Double degree – twice the horizon
Amos Taylor is in the final year of his Bachelor of Arts/Law, where he is specialising in space law.
Amos Taylor is in the final year of his Bachelor of Arts/Law, where he is specialising in space law.
Amos Taylor's interest in space law was first sparked back in 2023, when a film studies tutor mentioned having met a space lawyer.
This interest soon evolved into a career ambition for Taylor, a Gija/Jaru man, to become an Indigenous space lawyer. Then later to include air law.
Since then, Amos has recognised a major gap: the legal regimes that govern Sky Country – from the air around us up to the Kármán line and beyond into the vast celestial realm – barely account for any Indigenous rights and/or interests.
“In overlooking these, Western air and space law overlook the deep astronomical knowledge held by the world’s First Astronomers,” he says.
“My Aboriginal Ancestors have shaped what I call my Ancestral Mandate – to become Australia’s first sky lawyer, advancing Indigenous rights and interests within two Western spheres of expansion: air law and space law, what mob call sky Country.”
After completing Nura Gili’s Pre-Law program, I was offered the double degree pathway – and I loved the idea of not having to choose just one side of myself. My studies mirror the balance I navigate walking in two worlds – between systems and stories, analysis and expression.

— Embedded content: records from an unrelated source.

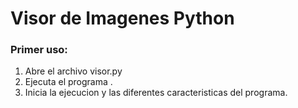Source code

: # Visor de Imagenes Python

### Primer uso:

1. Abre el archivo visor.py
2. Ejecuta el programa .
3. Inicia la ejecucion y las diferentes caracteristicas del programa.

The most rewarding part of studying across Film Studies, Indigenous Studies and Law has been learning alongside students from three different disciplines. As a mature-age student, I’m especially proud to listen to, learn from and be inspired by the next generation of Australian leaders
It’s what I describe as extreme multitasking – planning each trimester with structure, while giving myself permission to shift mindsets. Moving between Law and the Arts means moving between logic and imagination, so I try to be fully present in whichever space I’m in.
UNSW invited me as an Indigenous student representative to the World Indigenous Nations Higher Education Consortium (WINHEC) in Hawaii in 2024 – a life changing experience of learning and adventure (with a side trip to Jurassic Park)
Australia is early in our truth-telling journey. Indigenous students don’t just attend university – we transform it. The question isn’t whether you’re capable, but whether institutions and future generations are willing to listen and learn from you too.